━━ Source records ━━
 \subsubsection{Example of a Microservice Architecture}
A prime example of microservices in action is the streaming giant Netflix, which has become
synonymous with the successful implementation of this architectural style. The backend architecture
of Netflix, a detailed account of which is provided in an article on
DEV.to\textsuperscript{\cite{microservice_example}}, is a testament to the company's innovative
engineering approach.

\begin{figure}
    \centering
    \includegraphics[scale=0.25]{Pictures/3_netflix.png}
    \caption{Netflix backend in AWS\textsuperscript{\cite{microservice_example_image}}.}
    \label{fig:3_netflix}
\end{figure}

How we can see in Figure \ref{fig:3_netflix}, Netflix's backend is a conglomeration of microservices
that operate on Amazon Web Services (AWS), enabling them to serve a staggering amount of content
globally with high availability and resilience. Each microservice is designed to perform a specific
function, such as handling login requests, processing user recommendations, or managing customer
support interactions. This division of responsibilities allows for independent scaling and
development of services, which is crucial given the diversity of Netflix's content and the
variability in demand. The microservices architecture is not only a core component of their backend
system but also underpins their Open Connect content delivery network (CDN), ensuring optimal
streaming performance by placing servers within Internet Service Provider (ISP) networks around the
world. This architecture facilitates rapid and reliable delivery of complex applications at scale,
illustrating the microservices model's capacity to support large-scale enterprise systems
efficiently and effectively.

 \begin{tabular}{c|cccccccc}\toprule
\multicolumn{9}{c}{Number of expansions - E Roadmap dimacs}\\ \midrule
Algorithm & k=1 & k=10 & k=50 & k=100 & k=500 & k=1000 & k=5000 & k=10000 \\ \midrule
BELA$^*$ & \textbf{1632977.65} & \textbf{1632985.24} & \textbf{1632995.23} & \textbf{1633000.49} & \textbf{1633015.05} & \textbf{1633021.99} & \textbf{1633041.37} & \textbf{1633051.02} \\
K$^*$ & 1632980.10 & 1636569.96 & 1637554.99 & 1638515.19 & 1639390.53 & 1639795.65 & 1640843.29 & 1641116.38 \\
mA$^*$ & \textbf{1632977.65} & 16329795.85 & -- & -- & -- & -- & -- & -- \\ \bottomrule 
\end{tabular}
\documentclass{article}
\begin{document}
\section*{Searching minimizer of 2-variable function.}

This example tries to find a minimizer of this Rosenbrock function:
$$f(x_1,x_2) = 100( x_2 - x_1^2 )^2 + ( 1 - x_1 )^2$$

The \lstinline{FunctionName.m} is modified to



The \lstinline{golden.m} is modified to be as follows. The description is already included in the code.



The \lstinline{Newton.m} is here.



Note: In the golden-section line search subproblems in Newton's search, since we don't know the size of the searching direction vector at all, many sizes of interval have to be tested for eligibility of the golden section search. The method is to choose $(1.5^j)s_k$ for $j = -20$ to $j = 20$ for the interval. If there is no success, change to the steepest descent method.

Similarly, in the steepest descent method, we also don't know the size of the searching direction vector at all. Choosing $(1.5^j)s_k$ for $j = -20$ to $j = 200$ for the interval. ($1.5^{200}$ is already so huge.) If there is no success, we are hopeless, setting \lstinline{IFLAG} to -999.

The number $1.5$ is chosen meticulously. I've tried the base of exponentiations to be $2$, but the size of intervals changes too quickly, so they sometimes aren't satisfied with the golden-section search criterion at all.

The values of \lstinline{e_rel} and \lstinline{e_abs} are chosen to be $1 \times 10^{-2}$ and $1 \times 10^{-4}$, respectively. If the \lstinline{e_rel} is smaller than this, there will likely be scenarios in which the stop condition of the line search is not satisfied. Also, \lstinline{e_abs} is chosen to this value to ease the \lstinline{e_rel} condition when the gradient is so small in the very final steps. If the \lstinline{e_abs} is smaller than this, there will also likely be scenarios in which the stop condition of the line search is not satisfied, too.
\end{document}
━━━
#### Your task:
Extract exactly and only the lines above from the line containing "variability in demand." through the line containing "Algorithm & k=1", both end lines included.

#### Written response:
variability in demand. The microservices architecture is not only a core component of their backend
system but also underpins their Open Connect content delivery network (CDN), ensuring optimal
streaming performance by placing servers within Internet Service Provider (ISP) networks around the
world. This architecture facilitates rapid and reliable delivery of complex applications at scale,
illustrating the microservices model's capacity to support large-scale enterprise systems
efficiently and effectively.

 \begin{tabular}{c|cccccccc}\toprule
\multicolumn{9}{c}{Number of expansions - E Roadmap dimacs}\\ \midrule
Algorithm & k=1 & k=10 & k=50 & k=100 & k=500 & k=1000 & k=5000 & k=10000 \\ \midrule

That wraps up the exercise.